■ Task statement
Among the entries below, how many lines include the string "caption"? Answer with only the number.

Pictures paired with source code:
• • • • • • •

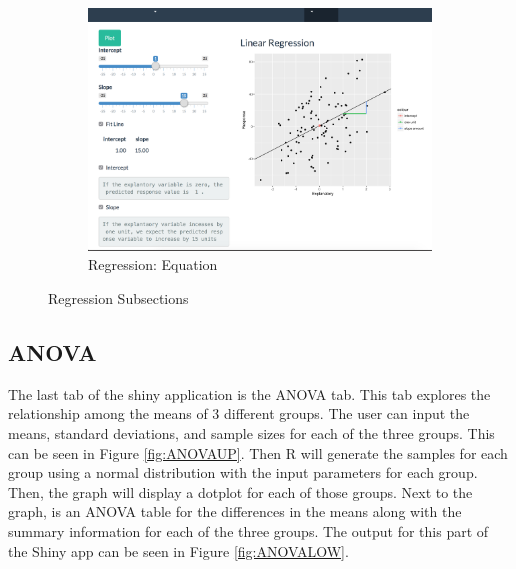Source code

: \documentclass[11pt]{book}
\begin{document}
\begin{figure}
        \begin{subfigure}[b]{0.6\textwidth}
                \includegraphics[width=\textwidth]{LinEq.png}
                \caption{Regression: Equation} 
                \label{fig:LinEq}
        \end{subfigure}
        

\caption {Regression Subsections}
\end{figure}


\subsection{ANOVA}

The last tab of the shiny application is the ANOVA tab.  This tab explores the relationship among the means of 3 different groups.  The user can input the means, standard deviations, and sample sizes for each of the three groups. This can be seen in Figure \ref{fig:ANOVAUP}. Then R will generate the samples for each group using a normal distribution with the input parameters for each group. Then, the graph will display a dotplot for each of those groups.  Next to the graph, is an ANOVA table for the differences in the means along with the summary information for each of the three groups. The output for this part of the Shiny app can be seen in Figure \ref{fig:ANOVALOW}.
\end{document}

• • • • • • •

■ Exercise solution
2